Under the NCARC's proposed scheme, airlines and most other system users would pay through "cost-based user charges," which may mean user fees. The good news is that even without direct representation on the commission, the latest NCARC draft report indicates that general aviation would continue to pay a fuel tax. It appears that AOPA Legislative Action's numerous appearances and testimony before the commission members had an impact. The bad news is the claim that general aviation doesn't pay its fair share: "It is clear from existing aviation allocation studies that the current level of tax payments do not cover the costs GA imposes on the FAA. The commission believes that fuel taxes imposed on GA should be reevaluated based on an accurate analysis of the costs of providing ATC and related services to them." How much should our taxes go up? Well, earlier this year, the commission staff proposed doubling our fuel taxes.
Throughout this process I testified that even if GA was exempted from fees imposed on the airlines, it could create a double-edged sword. A two-tiered system of users would be established — those who are perceived as paying for the services they use, through a direct user fee, and those who are perceived as not paying. The business decisions and desires of the airlines paying user fees would affect the FAA's bottom line immediately. FAA policymakers would have much less incentive to listen to a group in the non-user fee category. And, how long would two separate systems last, or what airport and airspace restrictions would be created based on the two unique categories?

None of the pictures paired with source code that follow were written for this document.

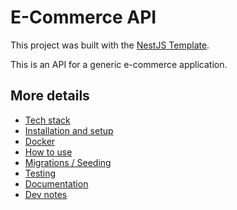 # E-Commerce API

This project was built with the [NestJS Template](https://github.com/mattburnett-repo/nestjs-api-template).

This is an API for a generic e-commerce application.

## More details

- [Tech stack](./readme/TechStack.md)
- [Installation and setup](./readme/InstallationAndSetup.md)
- [Docker](./readme/Docker.md)
- [How to use](./readme/HowToUse.md)
- [Migrations / Seeding](./readme/MigrationsAndSeeding.md)
- [Testing](./readme/Testing.md)
- [Documentation](./readme/Documentation.md)
- [Dev notes](./readme/DevNotes.md)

The report calls for changing the budget treatment of the FAA in Congress to increase spending and converting the FAA to a "performance-based" organization. It parrots the Clinton administration claim that the agency will need billions more than it expects to get from Congress in order to stay afloat. Yet, the report fails to acknowledge that the FAA has not demonstrated sound fiscal policy in managing its own affairs. It also makes full funding of airports a top priority. Naturally, several large-airport managers and the association representing primarily air carrier airports were on the commission. The amount of this increased "full funding" for small airports, such as those you and I use, is not specified.
Luckily, the NCARC recommendations come at an awkward time for the people who want to tinker with the FAA's funding mechanism. Congress spent all summer struggling to find middle ground among the major airlines, which waged a lobbying war over changes in the taxes their passengers pay. By August, Congress had increased taxes on most airline passengers, making almost every airline a loser. Only general aviation came out ahead. President Clinton signed the airline tax changes into law on August 5 as part of the mammoth Taxpayer Relief Act of 1997. As in any fight over who pays for what, the squabbling over this tax bill wasn't pretty, and few legislators or aviation industry leaders I've talked to want to go through it again. The Taxpayer Relief Act extends the aviation excise taxes for 10 years, giving the FAA a stable and reliable source of revenue again and taking away the need for user fees or other drastic changes in agency financing. The tax increases on airlines will add another $800 million or so to the total each year through 2002. AOPA Legislative Action lobbied in support of the bill, which also extended general aviation fuel taxes — with no increases — for 10 years. Also, the 4.3 cents per gallon we have paid for deficit reduction since 1994 will now go into the Airport and Airway Trust Fund.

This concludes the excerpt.